== Supplied records ==
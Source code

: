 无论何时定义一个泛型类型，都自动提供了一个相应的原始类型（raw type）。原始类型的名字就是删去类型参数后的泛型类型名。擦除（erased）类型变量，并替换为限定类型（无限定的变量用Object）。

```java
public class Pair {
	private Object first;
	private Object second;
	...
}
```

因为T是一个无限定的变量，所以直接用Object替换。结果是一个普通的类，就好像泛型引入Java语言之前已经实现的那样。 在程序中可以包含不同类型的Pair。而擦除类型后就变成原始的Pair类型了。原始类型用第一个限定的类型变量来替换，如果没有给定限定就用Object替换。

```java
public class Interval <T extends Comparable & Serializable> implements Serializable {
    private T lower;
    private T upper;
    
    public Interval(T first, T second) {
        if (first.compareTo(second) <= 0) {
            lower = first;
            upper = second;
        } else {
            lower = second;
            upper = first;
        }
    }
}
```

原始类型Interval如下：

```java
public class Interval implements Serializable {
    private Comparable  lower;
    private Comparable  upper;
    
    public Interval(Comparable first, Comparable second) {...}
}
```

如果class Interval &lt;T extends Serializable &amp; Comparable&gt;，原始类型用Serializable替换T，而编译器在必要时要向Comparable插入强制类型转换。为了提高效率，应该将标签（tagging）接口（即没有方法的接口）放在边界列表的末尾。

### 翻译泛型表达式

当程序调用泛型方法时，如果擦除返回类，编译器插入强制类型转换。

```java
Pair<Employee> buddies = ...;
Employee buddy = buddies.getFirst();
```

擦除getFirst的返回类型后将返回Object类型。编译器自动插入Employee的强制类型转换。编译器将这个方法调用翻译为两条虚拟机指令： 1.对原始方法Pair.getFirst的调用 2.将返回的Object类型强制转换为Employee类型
===
How to complete this task:
Where a line in the records above contains the string "Serializable", return that line.

Response box:
public class Interval <T extends Comparable & Serializable> implements Serializable {
public class Interval implements Serializable {
如果class Interval &lt;T extends Serializable &amp; Comparable&gt;，原始类型用Serializable替换T，而编译器在必要时要向Comparable插入强制类型转换。为了提高效率，应该将标签（tagging）接口（即没有方法的接口）放在边界列表的末尾。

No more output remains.